[Dataset entries]
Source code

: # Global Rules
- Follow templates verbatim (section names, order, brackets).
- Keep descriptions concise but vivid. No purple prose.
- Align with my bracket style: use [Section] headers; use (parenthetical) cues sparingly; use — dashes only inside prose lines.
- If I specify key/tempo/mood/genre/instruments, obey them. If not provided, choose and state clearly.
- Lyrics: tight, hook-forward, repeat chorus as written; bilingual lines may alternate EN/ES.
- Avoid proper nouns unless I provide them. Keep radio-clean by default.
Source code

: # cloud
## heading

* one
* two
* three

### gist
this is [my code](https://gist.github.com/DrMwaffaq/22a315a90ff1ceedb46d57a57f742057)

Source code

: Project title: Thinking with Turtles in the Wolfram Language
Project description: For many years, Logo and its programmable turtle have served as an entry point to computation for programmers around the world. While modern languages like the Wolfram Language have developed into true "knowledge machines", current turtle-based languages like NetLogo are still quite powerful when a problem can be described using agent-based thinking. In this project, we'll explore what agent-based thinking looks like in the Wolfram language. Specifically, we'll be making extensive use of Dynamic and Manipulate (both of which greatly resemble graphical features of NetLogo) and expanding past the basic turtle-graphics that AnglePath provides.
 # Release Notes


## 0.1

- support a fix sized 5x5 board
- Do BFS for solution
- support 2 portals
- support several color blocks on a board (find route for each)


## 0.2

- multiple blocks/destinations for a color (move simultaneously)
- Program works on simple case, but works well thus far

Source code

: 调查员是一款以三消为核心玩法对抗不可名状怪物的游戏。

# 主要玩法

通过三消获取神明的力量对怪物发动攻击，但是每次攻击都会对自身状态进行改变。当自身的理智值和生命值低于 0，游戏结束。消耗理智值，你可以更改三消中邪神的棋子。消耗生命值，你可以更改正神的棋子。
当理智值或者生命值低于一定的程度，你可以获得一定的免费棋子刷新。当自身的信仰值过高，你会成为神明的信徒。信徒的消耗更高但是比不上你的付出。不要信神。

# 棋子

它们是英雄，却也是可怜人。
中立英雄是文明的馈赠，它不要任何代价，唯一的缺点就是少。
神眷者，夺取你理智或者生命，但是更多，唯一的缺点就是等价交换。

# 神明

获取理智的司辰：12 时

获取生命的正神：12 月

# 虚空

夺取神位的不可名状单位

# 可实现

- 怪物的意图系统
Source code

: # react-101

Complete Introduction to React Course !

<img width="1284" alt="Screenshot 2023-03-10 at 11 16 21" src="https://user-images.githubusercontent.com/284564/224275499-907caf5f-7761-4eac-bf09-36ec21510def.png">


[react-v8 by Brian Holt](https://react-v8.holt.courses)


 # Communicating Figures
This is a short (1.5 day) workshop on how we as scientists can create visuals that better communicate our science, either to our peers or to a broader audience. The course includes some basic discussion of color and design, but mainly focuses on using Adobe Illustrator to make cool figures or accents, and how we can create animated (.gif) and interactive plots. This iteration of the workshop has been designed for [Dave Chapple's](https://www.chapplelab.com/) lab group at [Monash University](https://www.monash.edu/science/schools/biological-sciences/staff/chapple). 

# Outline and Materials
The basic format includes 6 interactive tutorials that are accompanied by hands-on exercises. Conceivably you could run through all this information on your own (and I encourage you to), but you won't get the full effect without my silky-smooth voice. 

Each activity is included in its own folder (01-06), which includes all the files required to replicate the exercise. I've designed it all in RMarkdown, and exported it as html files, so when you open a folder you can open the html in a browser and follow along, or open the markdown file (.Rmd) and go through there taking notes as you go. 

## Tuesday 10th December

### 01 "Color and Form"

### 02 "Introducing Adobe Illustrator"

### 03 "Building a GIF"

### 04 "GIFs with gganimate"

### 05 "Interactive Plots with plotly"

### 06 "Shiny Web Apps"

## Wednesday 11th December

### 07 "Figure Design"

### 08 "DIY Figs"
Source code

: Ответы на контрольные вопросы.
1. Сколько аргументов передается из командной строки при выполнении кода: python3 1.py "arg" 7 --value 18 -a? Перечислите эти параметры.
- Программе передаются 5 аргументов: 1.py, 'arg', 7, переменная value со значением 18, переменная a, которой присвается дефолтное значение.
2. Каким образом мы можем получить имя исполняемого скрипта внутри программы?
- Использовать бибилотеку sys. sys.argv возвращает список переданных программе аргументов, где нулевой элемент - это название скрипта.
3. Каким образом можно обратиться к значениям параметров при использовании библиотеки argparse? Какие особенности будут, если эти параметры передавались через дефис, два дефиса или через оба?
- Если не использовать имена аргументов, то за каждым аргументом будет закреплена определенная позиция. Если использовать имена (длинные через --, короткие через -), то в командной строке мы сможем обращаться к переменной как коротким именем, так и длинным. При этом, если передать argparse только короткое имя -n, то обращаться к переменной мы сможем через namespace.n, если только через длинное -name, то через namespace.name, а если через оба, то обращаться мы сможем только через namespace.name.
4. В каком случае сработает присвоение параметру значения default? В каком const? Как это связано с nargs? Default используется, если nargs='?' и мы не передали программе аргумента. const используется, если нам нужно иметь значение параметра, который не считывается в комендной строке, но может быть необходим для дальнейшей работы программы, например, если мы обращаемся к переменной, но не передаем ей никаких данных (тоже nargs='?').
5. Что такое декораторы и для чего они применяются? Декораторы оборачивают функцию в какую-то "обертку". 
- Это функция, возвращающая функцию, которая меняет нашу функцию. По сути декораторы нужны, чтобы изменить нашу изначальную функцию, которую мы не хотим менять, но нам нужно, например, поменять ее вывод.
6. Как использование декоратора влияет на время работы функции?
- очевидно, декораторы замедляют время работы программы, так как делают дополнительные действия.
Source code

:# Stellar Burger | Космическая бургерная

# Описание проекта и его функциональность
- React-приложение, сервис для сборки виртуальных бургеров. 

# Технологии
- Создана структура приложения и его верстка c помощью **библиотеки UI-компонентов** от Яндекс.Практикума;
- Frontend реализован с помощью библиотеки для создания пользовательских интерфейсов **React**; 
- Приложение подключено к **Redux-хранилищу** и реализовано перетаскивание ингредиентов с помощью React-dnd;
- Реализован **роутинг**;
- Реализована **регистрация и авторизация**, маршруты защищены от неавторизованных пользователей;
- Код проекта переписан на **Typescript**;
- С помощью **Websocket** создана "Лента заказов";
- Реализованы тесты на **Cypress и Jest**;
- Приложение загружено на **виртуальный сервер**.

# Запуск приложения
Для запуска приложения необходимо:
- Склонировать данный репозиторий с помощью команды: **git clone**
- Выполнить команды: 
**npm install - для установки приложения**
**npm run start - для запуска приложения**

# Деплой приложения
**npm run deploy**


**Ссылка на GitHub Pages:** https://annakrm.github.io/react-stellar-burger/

Your assignment
Please reproduce all of the records exactly as they stand.

Exercise solution
Source code

: # Global Rules
- Follow templates verbatim (section names, order, brackets).
- Keep descriptions concise but vivid. No purple prose.
- Align with my bracket style: use [Section] headers; use (parenthetical) cues sparingly; use — dashes only inside prose lines.
- If I specify key/tempo/mood/genre/instruments, obey them. If not provided, choose and state clearly.
- Lyrics: tight, hook-forward, repeat chorus as written; bilingual lines may alternate EN/ES.
- Avoid proper nouns unless I provide them. Keep radio-clean by default.
Source code

: # cloud
## heading

* one
* two
* three

### gist
this is [my code](https://gist.github.com/DrMwaffaq/22a315a90ff1ceedb46d57a57f742057)

Source code

: Project title: Thinking with Turtles in the Wolfram Language
Project description: For many years, Logo and its programmable turtle have served as an entry point to computation for programmers around the world. While modern languages like the Wolfram Language have developed into true "knowledge machines", current turtle-based languages like NetLogo are still quite powerful when a problem can be described using agent-based thinking. In this project, we'll explore what agent-based thinking looks like in the Wolfram language. Specifically, we'll be making extensive use of Dynamic and Manipulate (both of which greatly resemble graphical features of NetLogo) and expanding past the basic turtle-graphics that AnglePath provides.
 # Release Notes


## 0.1

- support a fix sized 5x5 board
- Do BFS for solution
- support 2 portals
- support several color blocks on a board (find route for each)


## 0.2

- multiple blocks/destinations for a color (move simultaneously)
- Program works on simple case, but works well thus far

Source code

: 调查员是一款以三消为核心玩法对抗不可名状怪物的游戏。

# 主要玩法

通过三消获取神明的力量对怪物发动攻击，但是每次攻击都会对自身状态进行改变。当自身的理智值和生命值低于 0，游戏结束。消耗理智值，你可以更改三消中邪神的棋子。消耗生命值，你可以更改正神的棋子。
当理智值或者生命值低于一定的程度，你可以获得一定的免费棋子刷新。当自身的信仰值过高，你会成为神明的信徒。信徒的消耗更高但是比不上你的付出。不要信神。

# 棋子

它们是英雄，却也是可怜人。
中立英雄是文明的馈赠，它不要任何代价，唯一的缺点就是少。
神眷者，夺取你理智或者生命，但是更多，唯一的缺点就是等价交换。

# 神明

获取理智的司辰：12 时

获取生命的正神：12 月

# 虚空

夺取神位的不可名状单位

# 可实现

- 怪物的意图系统
Source code

: # react-101

Complete Introduction to React Course !

<img width="1284" alt="Screenshot 2023-03-10 at 11 16 21" src="https://user-images.githubusercontent.com/284564/224275499-907caf5f-7761-4eac-bf09-36ec21510def.png">


[react-v8 by Brian Holt](https://react-v8.holt.courses)


 # Communicating Figures
This is a short (1.5 day) workshop on how we as scientists can create visuals that better communicate our science, either to our peers or to a broader audience. The course includes some basic discussion of color and design, but mainly focuses on using Adobe Illustrator to make cool figures or accents, and how we can create animated (.gif) and interactive plots. This iteration of the workshop has been designed for [Dave Chapple's](https://www.chapplelab.com/) lab group at [Monash University](https://www.monash.edu/science/schools/biological-sciences/staff/chapple). 

# Outline and Materials
The basic format includes 6 interactive tutorials that are accompanied by hands-on exercises. Conceivably you could run through all this information on your own (and I encourage you to), but you won't get the full effect without my silky-smooth voice. 

Each activity is included in its own folder (01-06), which includes all the files required to replicate the exercise. I've designed it all in RMarkdown, and exported it as html files, so when you open a folder you can open the html in a browser and follow along, or open the markdown file (.Rmd) and go through there taking notes as you go. 

## Tuesday 10th December

### 01 "Color and Form"

### 02 "Introducing Adobe Illustrator"

### 03 "Building a GIF"

### 04 "GIFs with gganimate"

### 05 "Interactive Plots with plotly"

### 06 "Shiny Web Apps"

## Wednesday 11th December

### 07 "Figure Design"

### 08 "DIY Figs"
Source code

: Ответы на контрольные вопросы.
1. Сколько аргументов передается из командной строки при выполнении кода: python3 1.py "arg" 7 --value 18 -a? Перечислите эти параметры.
- Программе передаются 5 аргументов: 1.py, 'arg', 7, переменная value со значением 18, переменная a, которой присвается дефолтное значение.
2. Каким образом мы можем получить имя исполняемого скрипта внутри программы?
- Использовать бибилотеку sys. sys.argv возвращает список переданных программе аргументов, где нулевой элемент - это название скрипта.
3. Каким образом можно обратиться к значениям параметров при использовании библиотеки argparse? Какие особенности будут, если эти параметры передавались через дефис, два дефиса или через оба?
- Если не использовать имена аргументов, то за каждым аргументом будет закреплена определенная позиция. Если использовать имена (длинные через --, короткие через -), то в командной строке мы сможем обращаться к переменной как коротким именем, так и длинным. При этом, если передать argparse только короткое имя -n, то обращаться к переменной мы сможем через namespace.n, если только через длинное -name, то через namespace.name, а если через оба, то обращаться мы сможем только через namespace.name.
4. В каком случае сработает присвоение параметру значения default? В каком const? Как это связано с nargs? Default используется, если nargs='?' и мы не передали программе аргумента. const используется, если нам нужно иметь значение параметра, который не считывается в комендной строке, но может быть необходим для дальнейшей работы программы, например, если мы обращаемся к переменной, но не передаем ей никаких данных (тоже nargs='?').
5. Что такое декораторы и для чего они применяются? Декораторы оборачивают функцию в какую-то "обертку". 
- Это функция, возвращающая функцию, которая меняет нашу функцию. По сути декораторы нужны, чтобы изменить нашу изначальную функцию, которую мы не хотим менять, но нам нужно, например, поменять ее вывод.
6. Как использование декоратора влияет на время работы функции?
- очевидно, декораторы замедляют время работы программы, так как делают дополнительные действия.
Source code

:# Stellar Burger | Космическая бургерная

# Описание проекта и его функциональность
- React-приложение, сервис для сборки виртуальных бургеров. 

# Технологии
- Создана структура приложения и его верстка c помощью **библиотеки UI-компонентов** от Яндекс.Практикума;
- Frontend реализован с помощью библиотеки для создания пользовательских интерфейсов **React**; 
- Приложение подключено к **Redux-хранилищу** и реализовано перетаскивание ингредиентов с помощью React-dnd;
- Реализован **роутинг**;
- Реализована **регистрация и авторизация**, маршруты защищены от неавторизованных пользователей;
- Код проекта переписан на **Typescript**;
- С помощью **Websocket** создана "Лента заказов";
- Реализованы тесты на **Cypress и Jest**;
- Приложение загружено на **виртуальный сервер**.

# Запуск приложения
Для запуска приложения необходимо:
- Склонировать данный репозиторий с помощью команды: **git clone**
- Выполнить команды: 
**npm install - для установки приложения**
**npm run start - для запуска приложения**

# Деплой приложения
**npm run deploy**


**Ссылка на GitHub Pages:** https://annakrm.github.io/react-stellar-burger/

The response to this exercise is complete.